Il re è nudo
Anna Pizzo
Io resto a casa non è solo la campagna del governo. Non è solo un obbligo. E’ una necessità. Anzi, la sola forma di prevenzione che a oggi possiamo permetterci. Il resto sono chiacchiere. Le curve, le speranze che il virus, come fosse uno sterminato sciame di cavallette, si stia spostando altrove e con ciò faccia tirare a noi italiani un respirone, dopo le multiformi accuse di untoraggio che ci sono cadute addosso, sono tutte chiacchiere. La verità è che restare a casa è la sola cosa che può abbastanza garantirci.
Ma chi la casa non ce l’ha? Chi l’ha persa, chi vive in 12 in 12 metri quadrati, come ad esempio i migranti, o chi è senza fissa dimora, o chi sopravvive nei campi, chi è stato rinchiuso nelle prigioni o nei gerontocomi, o chi giace nei manicomi che per vergogna più che per pudore vengono chiamati Rsa (Residenze sanitarie assistite)?

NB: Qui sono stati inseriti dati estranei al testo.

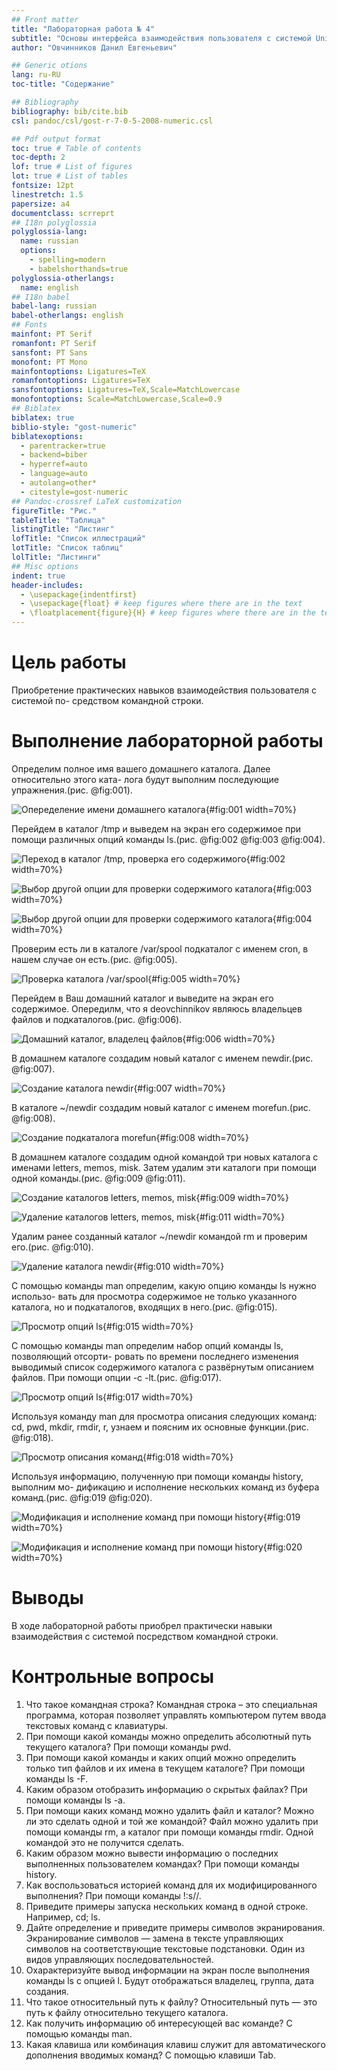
 ```yaml
---
## Front matter
title: "Лабораторная работа № 4"
subtitle: "Основы интерфейса взаимодействия пользователя с системой Unix на уровне командной строки"
author: "Овчинников Данил Евгеньевич"

## Generic otions
lang: ru-RU
toc-title: "Содержание"

## Bibliography
bibliography: bib/cite.bib
csl: pandoc/csl/gost-r-7-0-5-2008-numeric.csl

## Pdf output format
toc: true # Table of contents
toc-depth: 2
lof: true # List of figures
lot: true # List of tables
fontsize: 12pt
linestretch: 1.5
papersize: a4
documentclass: scrreprt
## I18n polyglossia
polyglossia-lang:
  name: russian
  options:
	- spelling=modern
	- babelshorthands=true
polyglossia-otherlangs:
  name: english
## I18n babel
babel-lang: russian
babel-otherlangs: english
## Fonts
mainfont: PT Serif
romanfont: PT Serif
sansfont: PT Sans
monofont: PT Mono
mainfontoptions: Ligatures=TeX
romanfontoptions: Ligatures=TeX
sansfontoptions: Ligatures=TeX,Scale=MatchLowercase
monofontoptions: Scale=MatchLowercase,Scale=0.9
## Biblatex
biblatex: true
biblio-style: "gost-numeric"
biblatexoptions:
  - parentracker=true
  - backend=biber
  - hyperref=auto
  - language=auto
  - autolang=other*
  - citestyle=gost-numeric
## Pandoc-crossref LaTeX customization
figureTitle: "Рис."
tableTitle: "Таблица"
listingTitle: "Листинг"
lofTitle: "Список иллюстраций"
lotTitle: "Список таблиц"
lolTitle: "Листинги"
## Misc options
indent: true
header-includes:
  - \usepackage{indentfirst}
  - \usepackage{float} # keep figures where there are in the text
  - \floatplacement{figure}{H} # keep figures where there are in the text
---
```


# Цель работы

Приобретение практических навыков взаимодействия пользователя с системой по-
средством командной строки.

# Выполнение лабораторной работы

Определим полное имя вашего домашнего каталога. Далее относительно этого ката-
лога будут выполним последующие упражнения.(рис. @fig:001).

![Опеределение имени домашнего каталога](image/1.png){#fig:001 width=70%}


Перейдем в каталог /tmp и выведем на экран его содержимое при помощи различных опций команды ls.(рис. @fig:002 @fig:003 @fig:004).

![Переход в каталог /tmp, проверка его содержимого](image/2.png){#fig:002 width=70%}

![Выбор другой опции для проверки содержимого каталога](image/3.png){#fig:003 width=70%}


![Выбор другой опции для проверки содержимого каталога](image/4.png){#fig:004 width=70%}


Проверим есть ли в каталоге /var/spool подкаталог с именем cron, в нашем случае он есть.(рис. @fig:005).

![Проверка каталога /var/spool](image/5.png){#fig:005 width=70%}

Перейдем в Ваш домашний каталог и выведите на экран его содержимое. Опередилм, что я deovchinnikov являюсь владельцев файлов и подкаталогов.(рис. @fig:006).

![Домашний каталог, владелец файлов](image/6.png){#fig:006 width=70%}

В домашнем каталоге создадим новый каталог с именем newdir.(рис. @fig:007).

![Создание каталога newdir](image/7.png){#fig:007 width=70%}

В каталоге ~/newdir создадим новый каталог с именем morefun.(рис. @fig:008).

![Создание подкаталога morefun](image/8.png){#fig:008 width=70%}

В домашнем каталоге создадим одной командой три новых каталога с именами
letters, memos, misk. Затем удалим эти каталоги при помощи одной команды.(рис. @fig:009 @fig:011).

![Создание каталогов letters, memos, misk](image/9.png){#fig:009 width=70%}

![Удаление каталогов letters, memos, misk](image/11.png){#fig:011 width=70%}

Удалим ранее созданный каталог ~/newdir командой rm и проверим его.(рис. @fig:010).

![Удаление каталога newdir](image/10.png){#fig:010 width=70%}

С помощью команды man определим, какую опцию команды ls нужно использо-
вать для просмотра содержимое не только указанного каталога, но и подкаталогов,
входящих в него.(рис. @fig:015).

![Просмотр опций ls](image/15.png){#fig:015 width=70%}

С помощью команды man определим набор опций команды ls, позволяющий отсорти-
ровать по времени последнего изменения выводимый список содержимого каталога
с развёрнутым описанием файлов. При помощи опции -c -lt.(рис. @fig:017).

![Просмотр опций ls](image/17.png){#fig:017 width=70%}

Используя команду man для просмотра описания следующих команд: cd, pwd, mkdir,
rmdir, r, узнаем и поясним их основные функции.(рис. @fig:018).

![Просмотр описания команд](image/18.png){#fig:018 width=70%}

Используя информацию, полученную при помощи команды history, выполним мо-
дификацию и исполнение нескольких команд из буфера команд.(рис. @fig:019 @fig:020).

![Модификация и исполнение команд при помощи history](image/19.png){#fig:019 width=70%}

![Модификация и исполнение команд при помощи history](image/20.png){#fig:020 width=70%}

# Выводы

В ходе лабораторной работы приобрел практически навыки взаимодействия с системой посредством командной строки.

# Контрольные вопросы

1. Что такое командная строка? Командная строка – это специальная программа, которая позволяет управлять компьютером путем ввода текстовых команд с клавиатуры.
2. При помощи какой команды можно определить абсолютный путь текущего каталога? При помощи команды pwd.
3. При помощи какой команды и каких опций можно определить только тип файлов и их имена в текущем каталоге? При помощи команды ls -F.
4. Каким образом отобразить информацию о скрытых файлах? При помощи команды ls -a.
5. При помощи каких команд можно удалить файл и каталог? Можно ли это сделать одной и той же командой? Файл можно удалить при помощи команды rm, а каталог при помощи команды rmdir. Одной командой это не получится сделать.
6. Каким образом можно вывести информацию о последних выполненных пользователем командах? При помощи команды history.
7. Как воспользоваться историей команд для их модифицированного выполнения? При помощи команды !:s//.
8. Приведите примеры запуска нескольких команд в одной строке. Например, cd; ls.
9. Дайте определение и приведите примеры символов экранирования. Экранирование символов — замена в тексте управляющих символов на соответствующие текстовые подстановки. Один из видов управляющих последовательностей.
10. Охарактеризуйте вывод информации на экран после выполнения команды ls с опцией l. Будут отображаться владелец, группа, дата создания.
11. Что такое относительный путь к файлу? Относительный путь — это путь к файлу относительно текущего каталога.
12. Как получить информацию об интересующей вас команде? С помощью команды man.
13. Какая клавиша или комбинация клавиш служит для автоматического дополнения вводимых команд? С помощью клавиши Tab.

Dei reclusi nelle istituzioni totali in tempo di corona virus non si parla. Qualche volta sono loro a far parlare, come è successo per i detenuti. E allora via alla stura di recriminazioni contro “i violenti” contro la “insensibilità” di chi non coglie la drammaticità del momento. Poi si volta pagina.
E si volta pagina sui rom, 25, 30 mila, che vivono nei campi senza che per loro sia stato speso non dico uno sguardo di attenzione ma nemmeno un gesto di pietà. Sarebbe stato più sincero se le autorità sanitarie e quelle politiche li avessero inclusi nell’elenco dei “non necessariamente salvabili”, come hanno fatto per gli anziani. Ma per loro non c’è nemmeno quell’accenno di “pietas disperata”, quel ralismo della ferocia che è stato usato per chi non ha anagraficamente diritto di sopravvivere.
Ecco, molto semplicemente possiamo dire che il corona virus ha avuto il merito di rivelare quanto nudo sia il re e quanto grande sia il bisogno di civiltà cui tutti noi avremmo diritto. Di qualsiasi età, sesso, religione e cultura.